“Who is that?” came unexpectedly from the wreckage, and Jack was delighted to recognize the voice of his cousin Fred.
“It’s I—Jack!” gasped the young major, as he held fast to the wreckage. “Are you all right, Fred?”
“Got a bump on my left shoulder, but it didn’t amount to a great deal,” answered the youngest of the Rover boys. “Are you alone? Where are the others?”
“Yes, I’m alone; and I don’t know where the others are. Have you seen any of them?”
“I saw Gif and Spouter just as we went overboard. But then something struck me in the shoulder, and we became separated in the dark.”
“The others can’t be far off—unless they went down,” went on the young major.
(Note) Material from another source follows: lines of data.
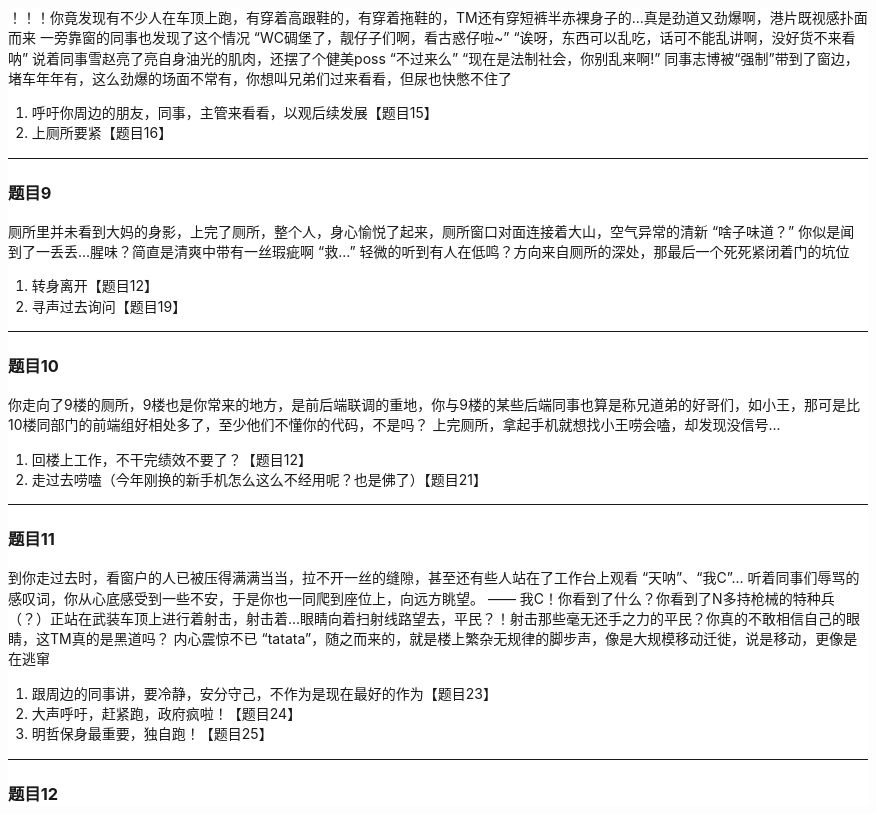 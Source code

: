 ！！！你竟发现有不少人在车顶上跑，有穿着高跟鞋的，有穿着拖鞋的，TM还有穿短裤半赤裸身子的...真是劲道又劲爆啊，港片既视感扑面而来
一旁靠窗的同事也发现了这个情况
“WC碉堡了，靓仔子们啊，看古惑仔啦~”
“诶呀，东西可以乱吃，话可不能乱讲啊，没好货不来看呐”
说着同事雪赵亮了亮自身油光的肌肉，还摆了个健美poss
“不过来么”
“现在是法制社会，你别乱来啊!”
同事志博被“强制”带到了窗边，堵车年年有，这么劲爆的场面不常有，你想叫兄弟们过来看看，但尿也快憋不住了

 1. 呼吁你周边的朋友，同事，主管来看看，以观后续发展【题目15】
 2. 上厕所要紧【题目16】

 -------------------
 
### 题目9

厕所里并未看到大妈的身影，上完了厕所，整个人，身心愉悦了起来，厕所窗口对面连接着大山，空气异常的清新
“啥子味道？”
你似是闻到了一丢丢...腥味？简直是清爽中带有一丝瑕疵啊
“救...”
轻微的听到有人在低鸣？方向来自厕所的深处，那最后一个死死紧闭着门的坑位

 1. 转身离开【题目12】
 2. 寻声过去询问【题目19】

 -------------------
 
### 题目10

你走向了9楼的厕所，9楼也是你常来的地方，是前后端联调的重地，你与9楼的某些后端同事也算是称兄道弟的好哥们，如小王，那可是比10楼同部门的前端组好相处多了，至少他们不懂你的代码，不是吗？
上完厕所，拿起手机就想找小王唠会嗑，却发现没信号...

 1. 回楼上工作，不干完绩效不要了？【题目12】
 2. 走过去唠嗑（今年刚换的新手机怎么这么不经用呢？也是佛了）【题目21】

 -------------------
 
### 题目11

到你走过去时，看窗户的人已被压得满满当当，拉不开一丝的缝隙，甚至还有些人站在了工作台上观看
“天呐”、“我C”...
听着同事们辱骂的感叹词，你从心底感受到一些不安，于是你也一同爬到座位上，向远方眺望。
——
我C！你看到了什么？你看到了N多持枪械的特种兵（？）正站在武装车顶上进行着射击，射击着...眼睛向着扫射线路望去，平民？！射击那些毫无还手之力的平民？你真的不敢相信自己的眼睛，这TM真的是黑道吗？
内心震惊不已
“tatata”，随之而来的，就是楼上繁杂无规律的脚步声，像是大规模移动迁徙，说是移动，更像是在逃窜

 1. 跟周边的同事讲，要冷静，安分守己，不作为是现在最好的作为【题目23】
 2. 大声呼吁，赶紧跑，政府疯啦！【题目24】
 3. 明哲保身最重要，独自跑！【题目25】

 -------------------
 
### 题目12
And then, not without considerable difficulty, he managed to pull himself up beside his cousin on the wreckage, which formed something of a raft fifteen or twenty feet long and about half as wide.
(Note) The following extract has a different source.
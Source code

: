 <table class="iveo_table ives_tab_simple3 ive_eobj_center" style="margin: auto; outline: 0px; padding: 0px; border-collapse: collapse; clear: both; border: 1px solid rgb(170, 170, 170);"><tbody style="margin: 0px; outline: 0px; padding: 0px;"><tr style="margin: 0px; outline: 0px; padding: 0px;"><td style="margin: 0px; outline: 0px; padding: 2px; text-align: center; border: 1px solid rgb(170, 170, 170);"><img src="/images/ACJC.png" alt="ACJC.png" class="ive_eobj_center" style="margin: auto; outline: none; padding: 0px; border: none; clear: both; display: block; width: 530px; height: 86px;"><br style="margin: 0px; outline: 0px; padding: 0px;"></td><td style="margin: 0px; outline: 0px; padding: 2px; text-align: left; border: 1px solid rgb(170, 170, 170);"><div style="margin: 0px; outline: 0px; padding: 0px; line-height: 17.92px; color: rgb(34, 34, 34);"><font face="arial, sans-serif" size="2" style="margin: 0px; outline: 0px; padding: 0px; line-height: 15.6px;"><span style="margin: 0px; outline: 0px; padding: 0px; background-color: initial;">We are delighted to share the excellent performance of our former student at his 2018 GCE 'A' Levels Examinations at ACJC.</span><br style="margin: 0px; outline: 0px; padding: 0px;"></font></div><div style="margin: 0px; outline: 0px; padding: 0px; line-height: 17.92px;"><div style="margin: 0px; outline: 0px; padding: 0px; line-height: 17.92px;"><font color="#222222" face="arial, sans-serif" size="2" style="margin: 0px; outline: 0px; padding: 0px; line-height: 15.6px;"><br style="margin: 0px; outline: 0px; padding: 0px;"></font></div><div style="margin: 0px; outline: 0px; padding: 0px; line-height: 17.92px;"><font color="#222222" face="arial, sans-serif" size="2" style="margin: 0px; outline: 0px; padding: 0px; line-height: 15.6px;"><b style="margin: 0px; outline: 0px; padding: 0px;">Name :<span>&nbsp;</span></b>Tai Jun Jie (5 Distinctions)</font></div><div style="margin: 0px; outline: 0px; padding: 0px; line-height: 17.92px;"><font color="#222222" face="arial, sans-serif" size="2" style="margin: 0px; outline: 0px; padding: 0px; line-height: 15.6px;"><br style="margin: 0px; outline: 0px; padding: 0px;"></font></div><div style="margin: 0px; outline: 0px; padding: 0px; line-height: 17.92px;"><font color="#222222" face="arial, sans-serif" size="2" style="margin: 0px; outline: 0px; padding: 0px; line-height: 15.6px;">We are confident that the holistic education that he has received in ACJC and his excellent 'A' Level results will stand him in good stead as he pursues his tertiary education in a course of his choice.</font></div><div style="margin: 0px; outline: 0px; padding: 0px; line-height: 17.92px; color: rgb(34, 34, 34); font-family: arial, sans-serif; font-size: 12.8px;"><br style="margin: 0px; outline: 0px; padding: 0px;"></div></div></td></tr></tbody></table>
“If we only had a light,” said Fred, “maybe we could spot some of the others. Oh, Jack, what will we do if they’ve been drowned?” and the tone of his voice showed his misery.
“It’s terrible, Fred. I hate to think about it,” and Jack shuddered. He felt that if his light-hearted cousins and his chums were drowned, life would never be the same.
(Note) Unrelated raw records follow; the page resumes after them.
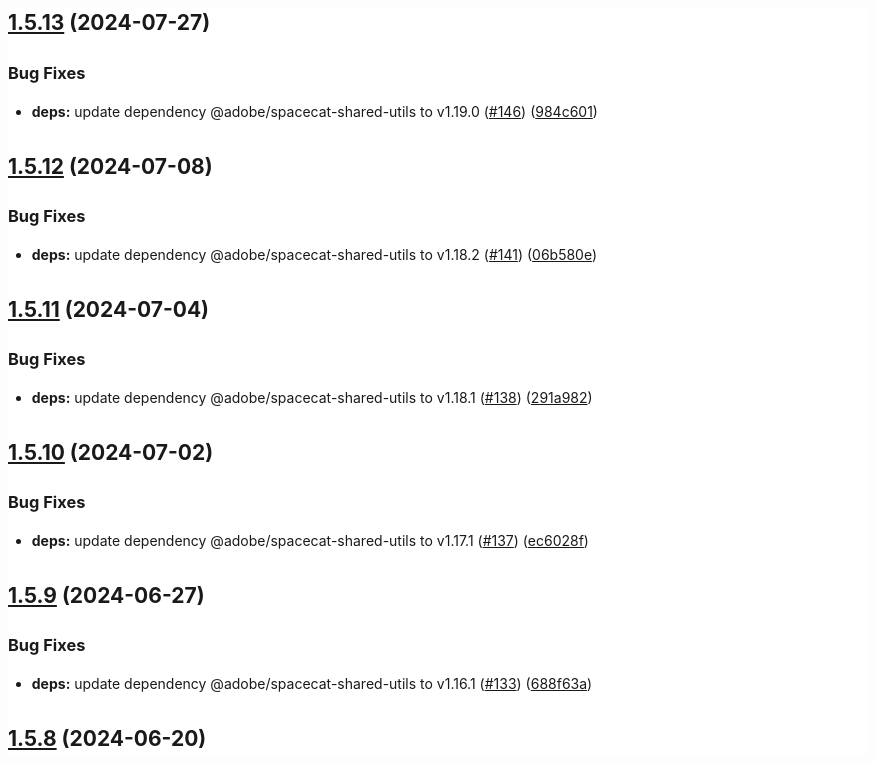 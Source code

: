 ## [1.5.13](https://github.com/adobe/spacecat-audit-scheduler/compare/v1.5.12...v1.5.13) (2024-07-27)


### Bug Fixes

* **deps:** update dependency @adobe/spacecat-shared-utils to v1.19.0 ([#146](https://github.com/adobe/spacecat-audit-scheduler/issues/146)) ([984c601](https://github.com/adobe/spacecat-audit-scheduler/commit/984c6015bf2118e0691d627484ebfdcd0434c597))

## [1.5.12](https://github.com/adobe/spacecat-audit-scheduler/compare/v1.5.11...v1.5.12) (2024-07-08)


### Bug Fixes

* **deps:** update dependency @adobe/spacecat-shared-utils to v1.18.2 ([#141](https://github.com/adobe/spacecat-audit-scheduler/issues/141)) ([06b580e](https://github.com/adobe/spacecat-audit-scheduler/commit/06b580e9bee4b2e6303fd2743ad5ece81f418974))

## [1.5.11](https://github.com/adobe/spacecat-audit-scheduler/compare/v1.5.10...v1.5.11) (2024-07-04)


### Bug Fixes

* **deps:** update dependency @adobe/spacecat-shared-utils to v1.18.1 ([#138](https://github.com/adobe/spacecat-audit-scheduler/issues/138)) ([291a982](https://github.com/adobe/spacecat-audit-scheduler/commit/291a9828b0f4cf0c42c8d24470f1974cc3989879))

## [1.5.10](https://github.com/adobe/spacecat-audit-scheduler/compare/v1.5.9...v1.5.10) (2024-07-02)


### Bug Fixes

* **deps:** update dependency @adobe/spacecat-shared-utils to v1.17.1 ([#137](https://github.com/adobe/spacecat-audit-scheduler/issues/137)) ([ec6028f](https://github.com/adobe/spacecat-audit-scheduler/commit/ec6028f3b89c89aeab175108fb81055b785514a3))

## [1.5.9](https://github.com/adobe/spacecat-audit-scheduler/compare/v1.5.8...v1.5.9) (2024-06-27)


### Bug Fixes

* **deps:** update dependency @adobe/spacecat-shared-utils to v1.16.1 ([#133](https://github.com/adobe/spacecat-audit-scheduler/issues/133)) ([688f63a](https://github.com/adobe/spacecat-audit-scheduler/commit/688f63aa35d25edacc07aa16637b1b75398c73e0))

## [1.5.8](https://github.com/adobe/spacecat-audit-scheduler/compare/v1.5.7...v1.5.8) (2024-06-20)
A quarter of an hour dragged by dismally. The boys could think of nothing they might do to aid the others, and so sat close together, holding fast to the wreckage so that, as it pitched and tossed from the top of one wave to the next, they would not be swept overboard. There were occasional sheets of rain, and the wind blew as strongly as ever, sending the flying spray in all directions.